_Work required_. Go through the listing beneath this task and return every line that carries the string "another".

_Data to use_.
------------------------

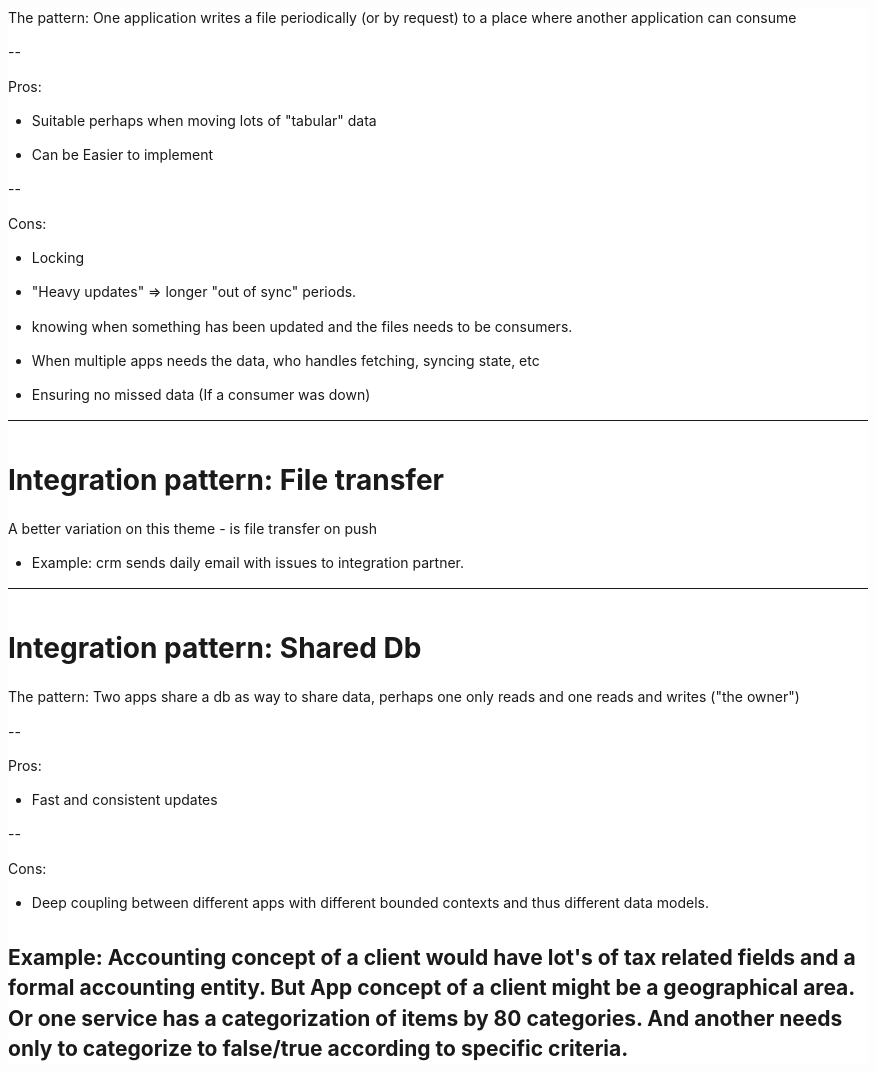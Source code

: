 The pattern: One application writes a file periodically (or by request) to a place where another application can consume

--

 Pros:

* Suitable perhaps when moving lots of "tabular" data

* Can be Easier to implement 

--


 Cons:

* Locking

* "Heavy updates" => longer "out of sync" periods.

* knowing when something has been updated and the files needs to be consumers.

* When multiple apps needs the data, who handles fetching, syncing state, etc

* Ensuring no missed data (If a consumer was down)

---
# Integration pattern: File transfer

A better variation on this theme - is file transfer on push 

* Example: crm sends daily email with issues to integration partner.

---

# Integration pattern: Shared Db
The pattern: Two apps share a db as way to share data, perhaps one only reads and one reads and writes ("the owner") 

--

 Pros:
* Fast and consistent updates

--


 Cons:
* Deep coupling between different apps with different bounded contexts and thus different data models.

Example: Accounting concept of a client would have lot's of tax related fields and a formal accounting entity. 
But App concept of a client might be a geographical area. Or one service has a categorization of items by 80 categories.
 And another needs only to categorize to false/true according to specific criteria.
---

------------------------

_Solution to this problem_.
: The pattern: One application writes a file periodically (or by request) to a place where another application can consume
 And another needs only to categorize to false/true according to specific criteria.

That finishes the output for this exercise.